Task to carry out: Select every line containing the word "emph" from the material, and copy those lines.

─── Supplied material ───

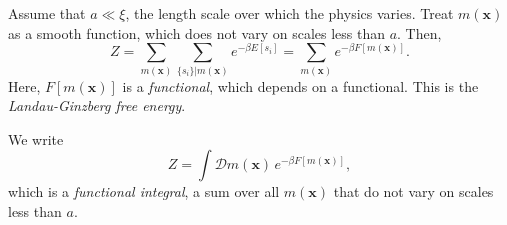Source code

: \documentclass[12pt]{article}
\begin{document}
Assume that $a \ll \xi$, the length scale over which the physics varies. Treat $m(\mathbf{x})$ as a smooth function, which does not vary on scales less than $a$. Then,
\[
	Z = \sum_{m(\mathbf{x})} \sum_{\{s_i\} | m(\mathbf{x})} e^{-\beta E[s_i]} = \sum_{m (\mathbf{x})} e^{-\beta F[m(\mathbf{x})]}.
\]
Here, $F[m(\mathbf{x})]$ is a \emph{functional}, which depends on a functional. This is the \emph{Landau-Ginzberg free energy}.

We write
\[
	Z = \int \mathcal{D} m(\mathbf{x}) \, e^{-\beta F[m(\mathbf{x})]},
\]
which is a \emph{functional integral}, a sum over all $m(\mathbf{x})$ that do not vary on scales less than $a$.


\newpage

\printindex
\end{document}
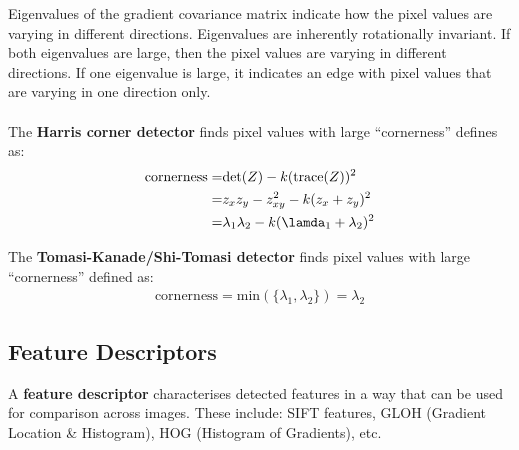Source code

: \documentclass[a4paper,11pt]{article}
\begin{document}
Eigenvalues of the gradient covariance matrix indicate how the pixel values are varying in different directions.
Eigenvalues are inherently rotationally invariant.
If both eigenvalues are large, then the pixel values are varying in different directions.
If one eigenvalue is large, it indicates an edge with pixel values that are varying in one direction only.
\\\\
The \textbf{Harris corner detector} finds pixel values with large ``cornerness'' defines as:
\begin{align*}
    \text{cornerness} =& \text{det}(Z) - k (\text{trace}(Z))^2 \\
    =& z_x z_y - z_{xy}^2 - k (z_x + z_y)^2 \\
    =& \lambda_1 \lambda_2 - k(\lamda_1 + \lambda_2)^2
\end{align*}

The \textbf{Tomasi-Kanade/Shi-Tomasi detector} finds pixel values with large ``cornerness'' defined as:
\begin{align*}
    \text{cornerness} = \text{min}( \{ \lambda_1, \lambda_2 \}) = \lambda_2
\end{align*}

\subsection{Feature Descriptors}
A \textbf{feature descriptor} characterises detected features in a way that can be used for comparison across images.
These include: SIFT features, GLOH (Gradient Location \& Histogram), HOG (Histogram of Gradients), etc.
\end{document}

───
─── Supplied material ───

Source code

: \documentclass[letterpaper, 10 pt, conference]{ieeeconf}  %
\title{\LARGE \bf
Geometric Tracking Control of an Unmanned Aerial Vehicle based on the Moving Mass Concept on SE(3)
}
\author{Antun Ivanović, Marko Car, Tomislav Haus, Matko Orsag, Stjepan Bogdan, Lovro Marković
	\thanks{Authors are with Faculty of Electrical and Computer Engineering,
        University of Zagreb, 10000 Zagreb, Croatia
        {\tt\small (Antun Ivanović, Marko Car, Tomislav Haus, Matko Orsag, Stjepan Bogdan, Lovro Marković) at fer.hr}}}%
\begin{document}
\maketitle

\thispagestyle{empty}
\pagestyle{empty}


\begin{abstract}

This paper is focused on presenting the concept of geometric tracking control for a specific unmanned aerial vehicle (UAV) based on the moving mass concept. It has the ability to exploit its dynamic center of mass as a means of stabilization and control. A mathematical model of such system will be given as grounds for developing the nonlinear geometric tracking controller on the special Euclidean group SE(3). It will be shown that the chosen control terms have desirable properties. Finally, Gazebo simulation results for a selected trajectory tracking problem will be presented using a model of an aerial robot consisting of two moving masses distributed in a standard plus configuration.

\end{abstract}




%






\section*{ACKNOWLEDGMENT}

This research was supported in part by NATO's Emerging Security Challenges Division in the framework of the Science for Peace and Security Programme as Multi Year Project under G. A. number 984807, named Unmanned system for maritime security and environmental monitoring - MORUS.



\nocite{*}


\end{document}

───

Answer below:
Here, $F[m(\mathbf{x})]$ is a \emph{functional}, which depends on a functional. This is the \emph{Landau-Ginzberg free energy}.
which is a \emph{functional integral}, a sum over all $m(\mathbf{x})$ that do not vary on scales less than $a$.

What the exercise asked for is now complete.